Required action ▸
Work out how many lines of the listing below include the string "subsubsection", and give that number alone.

Data records ▸
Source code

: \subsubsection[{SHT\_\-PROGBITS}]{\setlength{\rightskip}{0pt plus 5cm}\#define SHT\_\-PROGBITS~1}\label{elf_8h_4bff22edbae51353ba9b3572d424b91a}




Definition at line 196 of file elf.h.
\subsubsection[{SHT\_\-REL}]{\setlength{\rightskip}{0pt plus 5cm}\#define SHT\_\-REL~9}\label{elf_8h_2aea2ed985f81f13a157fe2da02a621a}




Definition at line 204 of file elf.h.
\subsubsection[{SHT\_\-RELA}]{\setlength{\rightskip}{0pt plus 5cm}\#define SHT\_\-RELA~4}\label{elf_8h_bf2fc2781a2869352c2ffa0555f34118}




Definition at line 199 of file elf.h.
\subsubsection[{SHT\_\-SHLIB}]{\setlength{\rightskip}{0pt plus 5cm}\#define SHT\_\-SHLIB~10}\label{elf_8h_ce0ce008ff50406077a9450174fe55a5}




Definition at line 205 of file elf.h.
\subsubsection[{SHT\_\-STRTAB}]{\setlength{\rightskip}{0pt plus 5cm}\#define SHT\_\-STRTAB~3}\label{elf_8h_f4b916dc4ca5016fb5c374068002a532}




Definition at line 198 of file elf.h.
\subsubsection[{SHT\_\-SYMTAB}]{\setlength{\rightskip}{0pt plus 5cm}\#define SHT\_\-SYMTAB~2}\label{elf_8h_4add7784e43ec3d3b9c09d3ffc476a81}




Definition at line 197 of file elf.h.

* * *

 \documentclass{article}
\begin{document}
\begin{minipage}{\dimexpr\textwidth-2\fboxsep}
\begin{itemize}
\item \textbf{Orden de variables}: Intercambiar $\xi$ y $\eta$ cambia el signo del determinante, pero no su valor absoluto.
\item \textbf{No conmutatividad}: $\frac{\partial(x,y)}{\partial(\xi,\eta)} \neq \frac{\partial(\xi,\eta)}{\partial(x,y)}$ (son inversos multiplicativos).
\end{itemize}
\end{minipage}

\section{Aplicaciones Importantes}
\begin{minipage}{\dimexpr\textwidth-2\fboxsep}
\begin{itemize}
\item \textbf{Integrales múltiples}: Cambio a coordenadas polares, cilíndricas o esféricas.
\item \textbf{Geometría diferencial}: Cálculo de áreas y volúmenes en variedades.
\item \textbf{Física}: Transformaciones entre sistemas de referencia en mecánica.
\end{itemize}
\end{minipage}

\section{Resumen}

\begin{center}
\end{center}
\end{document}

Problem solution ▸
6